# Classification using pretrained, well-known models
This notebook aims to create a set of benchmarks for the project, using well-known, thoroughly studied models.
Either with pretrained weights, or training with new data.

## Notes
### 21.08.19
Attempting to classify with VGG has not proven effective yet.
Initially, the image data was note scaled at all. Implemented scaling in the
import function, using min-max scaling of the value. This preserves the inherent
intensity difference between images.

The number of layers of VGG16 used is varied between 3 to 9 without noticable
difference. Attempting to find out why, by analyzing the extracted features.
The idea is that in order to classify, the feature distribution should be
different for images containing single and double events.
I first attempt this with manual qualitative inspection.
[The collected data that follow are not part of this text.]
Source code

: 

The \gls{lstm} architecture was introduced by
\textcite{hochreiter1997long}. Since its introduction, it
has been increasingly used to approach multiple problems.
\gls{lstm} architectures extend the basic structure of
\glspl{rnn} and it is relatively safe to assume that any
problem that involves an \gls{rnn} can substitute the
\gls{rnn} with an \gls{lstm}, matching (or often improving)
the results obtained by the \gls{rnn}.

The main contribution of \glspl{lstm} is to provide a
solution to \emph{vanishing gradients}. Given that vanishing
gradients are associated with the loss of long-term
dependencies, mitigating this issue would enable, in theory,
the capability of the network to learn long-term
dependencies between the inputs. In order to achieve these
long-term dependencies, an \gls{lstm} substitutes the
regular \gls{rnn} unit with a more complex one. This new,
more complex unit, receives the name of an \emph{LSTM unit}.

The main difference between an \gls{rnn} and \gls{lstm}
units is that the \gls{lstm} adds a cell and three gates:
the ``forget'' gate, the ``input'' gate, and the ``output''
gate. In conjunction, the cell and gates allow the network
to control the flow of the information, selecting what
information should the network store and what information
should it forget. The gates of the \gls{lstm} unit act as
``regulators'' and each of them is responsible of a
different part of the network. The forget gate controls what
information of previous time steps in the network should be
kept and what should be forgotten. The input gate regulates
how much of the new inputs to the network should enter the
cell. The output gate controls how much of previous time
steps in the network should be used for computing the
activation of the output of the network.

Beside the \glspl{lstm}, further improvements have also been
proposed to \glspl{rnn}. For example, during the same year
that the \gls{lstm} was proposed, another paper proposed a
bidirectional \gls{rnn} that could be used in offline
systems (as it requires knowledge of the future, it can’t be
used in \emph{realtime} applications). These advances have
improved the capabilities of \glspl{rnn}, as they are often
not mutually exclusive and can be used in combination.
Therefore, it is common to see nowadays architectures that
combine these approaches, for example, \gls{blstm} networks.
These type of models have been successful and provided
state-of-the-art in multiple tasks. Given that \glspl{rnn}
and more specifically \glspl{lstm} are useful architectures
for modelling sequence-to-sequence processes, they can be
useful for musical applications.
Manual, qualitative inspection reveals that the distributions look very similar.
Performing a quantitative study using Kolmogorov-Smirnov two-sample test,
comparing the distribution for each feature.

* For 1 block (depth 3), the pvalue returned from comparisons is 1.0 for all features.
* For 2 blocks (depth 6), the pvalue returned from comparisons is 1.0 for all features.
* For 3 blocks (depth 10), the pvalue returned from comparisons is 1.0 for all features.
* For 4 blocks, (depth 14) the pvalue returned from comparisons is 1.0 for all features.
* For 5 blocks, (depth 18) the pvalue returned from comparisons is 1.0 for all features.

This indicates that extracting features using vgg16 doesn't work for classification.
I still want to confirm that the weights of the vgg layers are the imagenet weights.

### 22.08.19
Going to use a reference image from imagenet to verify that the vgg-layers behave
as expected.
* Reference produces very similar feature output as simulated data

Rewrote the vgg_model script to be able to import any pretrained model from
tensorflow, and extended data import to handle single files (for large file)
and possibility to specify number of samples to include.

### 23.08.19
Import scripts fixed so that array dimensions are correct independent of folder or single
file import.

Tests on multiple nets with 10k events give same results as for VGG.

### 24.08.19
Running checks on feature distribution with the full networks and 200k events.
With 200k events there are models which from the p-value given by the KS two-sample test
should be possible to classify with. Interstingly, VGG16 and VGG19 show a large variance in which
features are seemingly drawn from different distributions.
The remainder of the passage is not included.